Got 15 cords wood for the winter stacked & drying
Got 225L gas aside
Got booze, tabaco & Cannabis to barter.
Got 9 lbs pickerels in my lake, grouse and moose aplenty in the 1000 acres crown land around me.
Ya’ll have fun in big cities this fall when the world collapses.
They’ll be heading your way for forage … in the hundreds and thousands.
Remember the BLM riots? And that was over one dead guy. Imagine when they are hungry and broke with nothing to lose? And a justice system that won’t touch them.
Prep all you want, but unless your plans include LAVs, you may have a tough time holding onto it.
Rumoring a .75 vrs forecast .5 rate increase at tomorrows fed meeting. Could have a lot of impact.

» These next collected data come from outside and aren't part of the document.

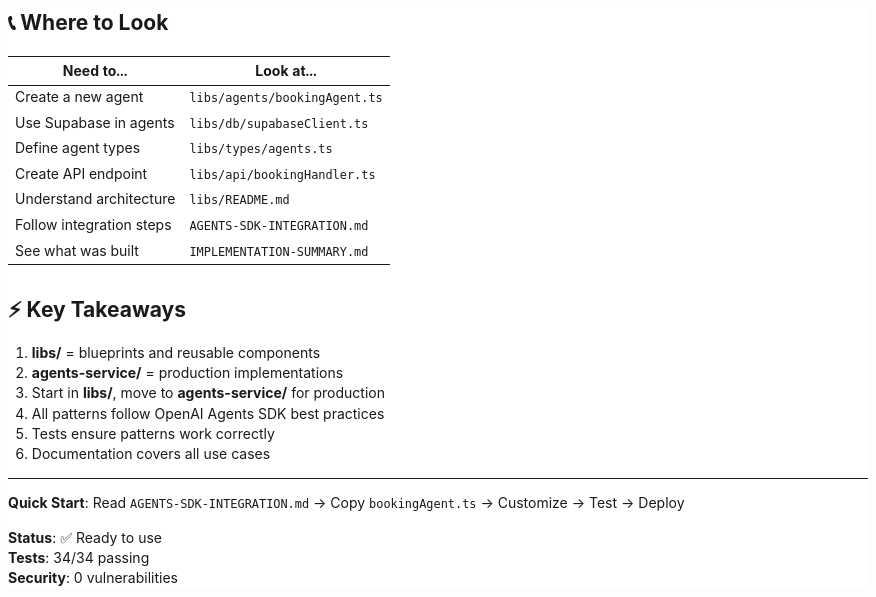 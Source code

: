 ## 📞 Where to Look

| Need to... | Look at... |
|------------|-----------|
| Create a new agent | `libs/agents/bookingAgent.ts` |
| Use Supabase in agents | `libs/db/supabaseClient.ts` |
| Define agent types | `libs/types/agents.ts` |
| Create API endpoint | `libs/api/bookingHandler.ts` |
| Understand architecture | `libs/README.md` |
| Follow integration steps | `AGENTS-SDK-INTEGRATION.md` |
| See what was built | `IMPLEMENTATION-SUMMARY.md` |

## ⚡ Key Takeaways

1. **libs/** = blueprints and reusable components
2. **agents-service/** = production implementations
3. Start in **libs/**, move to **agents-service/** for production
4. All patterns follow OpenAI Agents SDK best practices
5. Tests ensure patterns work correctly
6. Documentation covers all use cases

---

**Quick Start**: Read `AGENTS-SDK-INTEGRATION.md` → Copy `bookingAgent.ts` → Customize → Test → Deploy

**Status**: ✅ Ready to use  
**Tests**: 34/34 passing  
**Security**: 0 vulnerabilities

The increases have already been at historically high percentages . What could possibly go wrong?
House prices might come down a little, but no bubble is going to burst. That is what immigration is for. Build 300k houses a year and bring in 400k immigrants looking for a home. Some economic laws always work like supply and demand.
Immigrants are willing to live in tight quarters, so two or three families per house will continue to be the norm for them. Anyone interested in easing the market could easily just halt immigration for a year.

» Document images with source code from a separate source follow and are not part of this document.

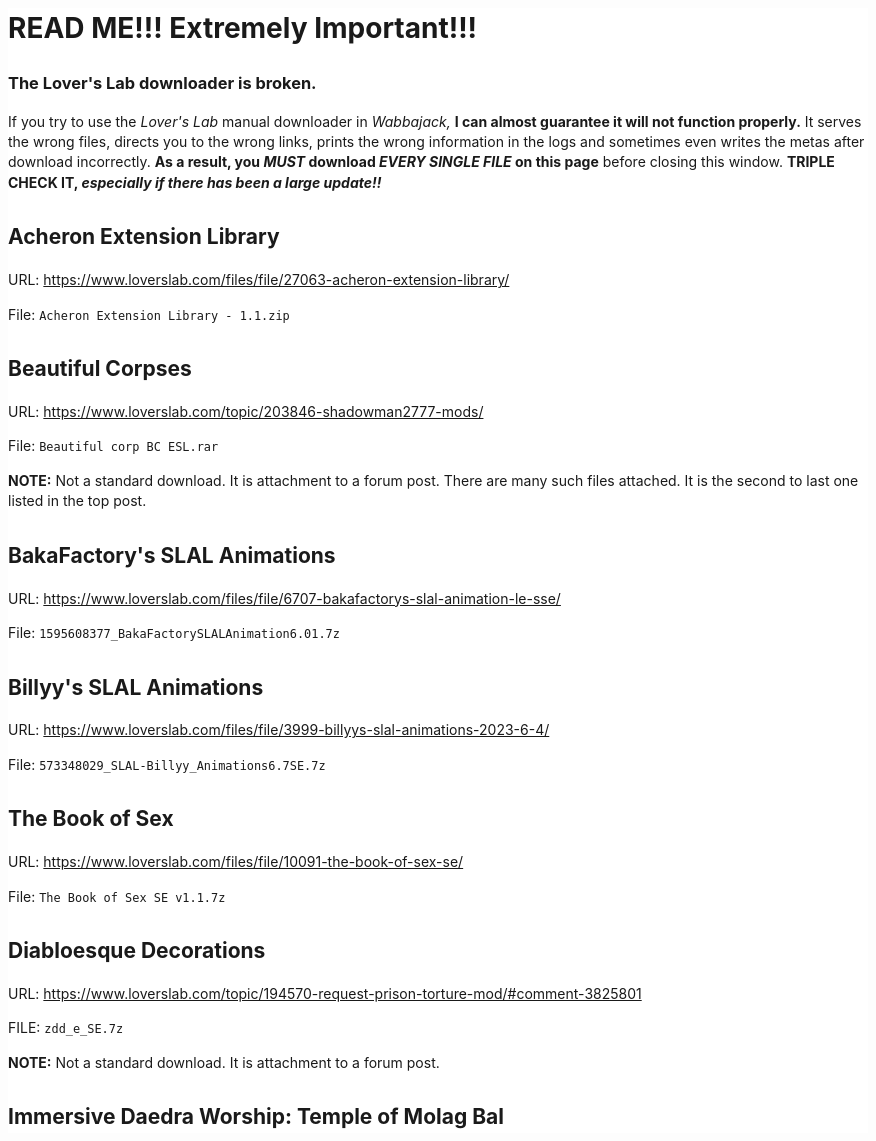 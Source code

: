 # READ ME!!! Extremely Important!!!

### The Lover's Lab downloader is broken.

If you try to use the _Lover's Lab_ manual downloader in _Wabbajack,_ **I can almost guarantee it will not function properly.** It serves the wrong files, directs you to the wrong links, prints the wrong information in the logs and sometimes even writes the metas after download incorrectly. **As a result, you _MUST_ download _EVERY SINGLE FILE_ on this page** before closing this window. **TRIPLE CHECK IT, _especially if there has been a large update!!_**

## Acheron Extension Library

URL: https://www.loverslab.com/files/file/27063-acheron-extension-library/

File: `Acheron Extension Library - 1.1.zip`

## Beautiful Corpses

URL: https://www.loverslab.com/topic/203846-shadowman2777-mods/

File: `Beautiful corp BC ESL.rar`

**NOTE:** Not a standard download. It is attachment to a forum post. There are many such files attached. It is the second to last one listed in the top post.

## BakaFactory's SLAL Animations

URL: https://www.loverslab.com/files/file/6707-bakafactorys-slal-animation-le-sse/

File: `1595608377_BakaFactorySLALAnimation6.01.7z`

## Billyy's SLAL Animations

URL: https://www.loverslab.com/files/file/3999-billyys-slal-animations-2023-6-4/

File: `573348029_SLAL-Billyy_Animations6.7SE.7z`

## The Book of Sex

URL: https://www.loverslab.com/files/file/10091-the-book-of-sex-se/

File: `The Book of Sex SE v1.1.7z`

## Diabloesque Decorations

URL: https://www.loverslab.com/topic/194570-request-prison-torture-mod/#comment-3825801

FILE: `zdd_e_SE.7z`

**NOTE:** Not a standard download. It is attachment to a forum post.

## Immersive Daedra Worship: Temple of Molag Bal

Divorce is the biggest driver for home demand. But no one wants to talk about that. H
I hadn’t thought of that, but yes. One more driver of demand. Although I believe the vast majority of Canadian born youth aren’t getting married anymore
Same effect – two people who might have shared a home will now need two places to live.

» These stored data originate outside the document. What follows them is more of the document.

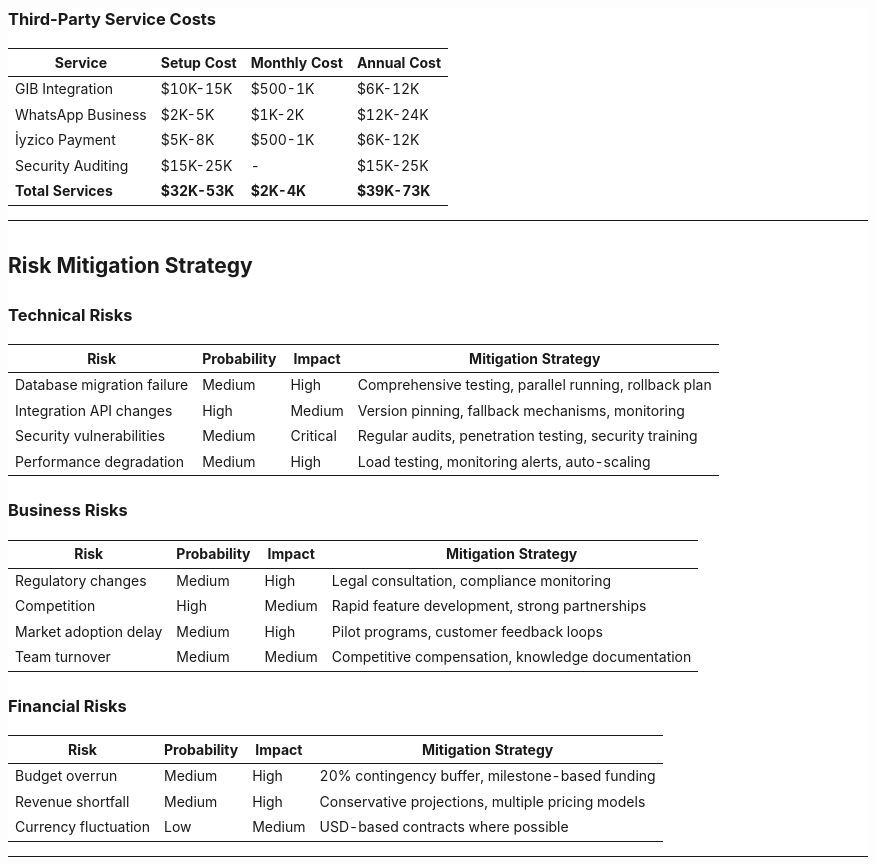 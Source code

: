 ### **Third-Party Service Costs**

| **Service**        | **Setup Cost** | **Monthly Cost** | **Annual Cost** |
| ------------------ | -------------- | ---------------- | --------------- |
| GIB Integration    | $10K-15K       | $500-1K          | $6K-12K         |
| WhatsApp Business  | $2K-5K         | $1K-2K           | $12K-24K        |
| İyzico Payment     | $5K-8K         | $500-1K          | $6K-12K         |
| Security Auditing  | $15K-25K       | -                | $15K-25K        |
| **Total Services** | **$32K-53K**   | **$2K-4K**       | **$39K-73K**    |

---

## Risk Mitigation Strategy

### **Technical Risks**

| **Risk**                   | **Probability** | **Impact** | **Mitigation Strategy**                                |
| -------------------------- | --------------- | ---------- | ------------------------------------------------------ |
| Database migration failure | Medium          | High       | Comprehensive testing, parallel running, rollback plan |
| Integration API changes    | High            | Medium     | Version pinning, fallback mechanisms, monitoring       |
| Security vulnerabilities   | Medium          | Critical   | Regular audits, penetration testing, security training |
| Performance degradation    | Medium          | High       | Load testing, monitoring alerts, auto-scaling          |

### **Business Risks**

| **Risk**              | **Probability** | **Impact** | **Mitigation Strategy**                           |
| --------------------- | --------------- | ---------- | ------------------------------------------------- |
| Regulatory changes    | Medium          | High       | Legal consultation, compliance monitoring         |
| Competition           | High            | Medium     | Rapid feature development, strong partnerships    |
| Market adoption delay | Medium          | High       | Pilot programs, customer feedback loops           |
| Team turnover         | Medium          | Medium     | Competitive compensation, knowledge documentation |

### **Financial Risks**

| **Risk**             | **Probability** | **Impact** | **Mitigation Strategy**                           |
| -------------------- | --------------- | ---------- | ------------------------------------------------- |
| Budget overrun       | Medium          | High       | 20% contingency buffer, milestone-based funding   |
| Revenue shortfall    | Medium          | High       | Conservative projections, multiple pricing models |
| Currency fluctuation | Low             | Medium     | USD-based contracts where possible                |

---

Juthtin is bringing in over 400,000 people every year.
That won’t affect housing demand for buyers or renters.
Nope.
The first new house I bought in 1970 had a mortgage rate of 8.25%. In 1979 the house I sold had a mortgage rate of 15% + something percent. Lets get back to that reality and million dollar houses will become 200 thousand dollar houses. The government was, is and continues to be the problem.
Same here, only our interest rate was over 17 percent, late eighties. My nephew recently bought a 35 year old semi in NS and he went 120,000 over asking price. He paid 400,000 for his first home. I can’t imagine spending that kind of money in my early twenties.
The problem is that if million dollar houses become $200,000 houses, the banks that hold all those mortgages will become insolvent. Depositors may awaken one day to find that their savings account has a withdrawal limit on it.
The owners of those houses will find that they are “underwater” as well. In the event of a divorce or some other reason for a forced sale, they will be making mortgage payments for many years on something they no longer own. They will also find that their ability to borrow for other reasons might be severely constrained.
The main problem is central banking, which functions to force down interest rates to unrealistically low levels in order to finance government borrowing at bargain rates.
Some history: Back in 1975, I bought a house for $30,000(New Brunswick) at 10.5% mortgage rate. Five years later, the rate became 13%. I took it in my stride. The 1975 total household income(me and da wife) was $23,000. Sold the house, got another in 1981($80,000 mortgage, forget what the rate was) and became mortgage free ever since 1988 due to making large lump sum payments on the principal. However I certainly would be totally aghast if I had to pay over 5% mortgage rate now.
I live in a mini home park for over 50, without kids. When I first moved in I rented for a year, and the park was half empty and you couldn’t give them away. I bought two years ago and the market went boom, the park is full-he expanded to semis and upscale single homes and they sold before they were built. Word of mouth sold the few units that have come up and then boom, it’s all stalled one is up for sale by owner and not one bite from the public. The market is going to go bust and it’s going to get ugly. Our first home cost 50-000 and the interest rate was almost 20 percent-our taxes and mortgage was around 900 a month. Oh the good ole recession days, can’t wait to apply for a job as a repo woman.
The meltdown has started in the USA. https://www.youtube.com/watch?v=wIMcx-2OKL4&list=PL7vUOWh5dtHN0HL-ckjHLeXfW8vZgo0H8
And will be spilling over soon to Canada.